Mas ela não será ganha se a cabeça cheia de ideias e ideais, movida pelo coração inflamado e convicto não mover um corpo preguiçoso marcado por uma geração que acredita que não precisa sofrer.
O que sou hoje
Infelizmente, aprendi ao longo da minha vida que eu poderia abrir mão de tudo que me gerasse desconforto. Deixei que deturpassem a estudante corajosa e apaixonada e a transformassem em uma missionária medrosa e fraca que escolhe sempre por mais cinco minutos depois do toque do despertador.
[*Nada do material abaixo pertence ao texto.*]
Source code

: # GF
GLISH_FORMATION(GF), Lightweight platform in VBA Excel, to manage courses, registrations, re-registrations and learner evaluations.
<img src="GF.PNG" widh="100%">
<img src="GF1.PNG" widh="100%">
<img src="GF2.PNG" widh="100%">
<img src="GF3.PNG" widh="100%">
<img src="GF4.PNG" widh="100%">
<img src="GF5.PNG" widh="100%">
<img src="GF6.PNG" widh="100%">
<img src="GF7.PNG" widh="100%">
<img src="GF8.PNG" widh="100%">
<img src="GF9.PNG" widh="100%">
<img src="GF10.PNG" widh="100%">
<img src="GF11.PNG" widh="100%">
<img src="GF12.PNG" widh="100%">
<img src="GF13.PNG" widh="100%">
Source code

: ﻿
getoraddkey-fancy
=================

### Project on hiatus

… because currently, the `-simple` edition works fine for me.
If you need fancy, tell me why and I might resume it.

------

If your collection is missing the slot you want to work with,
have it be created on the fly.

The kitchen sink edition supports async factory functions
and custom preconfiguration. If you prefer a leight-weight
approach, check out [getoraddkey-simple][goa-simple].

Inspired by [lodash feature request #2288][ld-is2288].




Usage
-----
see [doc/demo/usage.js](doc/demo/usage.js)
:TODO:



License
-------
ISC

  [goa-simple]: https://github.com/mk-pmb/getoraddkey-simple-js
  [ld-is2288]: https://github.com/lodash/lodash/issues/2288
Sempre com um jeitinho de não se machucar, de não se ferir, de não enfrentar os medos, de se cansar menos. Sempre escolhendo fazer o que tem que ser feito do jeito mais rápido sem minuciosidade ou aumentando de mais os momentos de descanso, reclamando de coisas triviais e dando tanta importância a pequenas dores que diminuiriam ou sumiriam com o sentido da oferta.
Que bela cristã se pode ser continuando assim. Com discursos incríveis de amor a Jesus, com impulsos impetuosos e altos mas pouca escolha pelo que é diário e que deve ser vivido concretamente a cada dia.
‘’Se não nos é exigido morrermos mártires, pelo menos espera-se de nós a disposição de nadar contra a corrente, defendendo as nossas convicções com um mínimo de coerência.Pensar não basta. A verdade que está na cabeça, se for forte, tem a capacidade expansiva: invade o coração e no coração se aquece. Se queremos ser fortes, temos que nos acostumar a ‘’não dar confiança’’ aos pequenos e grandes incômodos. Quem pode falar de fortaleza quando é incapaz de se levantar na hora ou de tomar um banho frio?’’
Mas calma! Se você, como eu, tremeu nas bases com essa proposta, uma última porém imprescindível coisa precisa ser dita. A Fortaleza, virtude capaz de nos fazer homens e mulheres fortes, é uma graça recebida pelo Espírito em sacramento. Porém é recebida, se pedida. E pedir é também exercitar.
Graça
Somente um é o poderoso capaz de nos levantar da cama sem frescura ou de nos fazer enfrentar a possibilidade da morte com mansidão. E é assim porque ele mesmo assim o viveu. Ensanguentado e aparentemente fraco foi o único digno de ser apresentado como ‘’O Homem’’ diante da multidão em polvorosa que pedia sua crucifixão.
‘O Homem’ deseja fazer de nós verdadeiros homens. Não cristãos desencarnados com auréolas brilhantes, sem pisar os pés no chão e que não sentem dores ou que acham tudo perfeito e julgam até o seguimento a Cristo fácil de mais. Mas a graça que supõe a natureza e a supera deseja transpor em nós as barreiras de um corpo fraco e mole, nos dando a estatura de Cristo.
Se os homens deste mundo abrem mão de tudo para conseguir o que almejam, por onde anda nossa cabeça, nosso coração e nossos braços que não estão enxertados no corpo chagado e glorioso do nosso Senhor?
E se não conseguimos, hoje, derramar o sangue pela fé que professamos, comecemos saindo da cama no horário que devemos sair. Muito em nós já começará a ser feito ao deixarmos de nos tratar como crianças mimadas e começarmos a escolher o alimento sólido da cruz de cada segundo.
‘’Com a oração e o nosso esforço, podemos superar todas as nossas fraquezas.”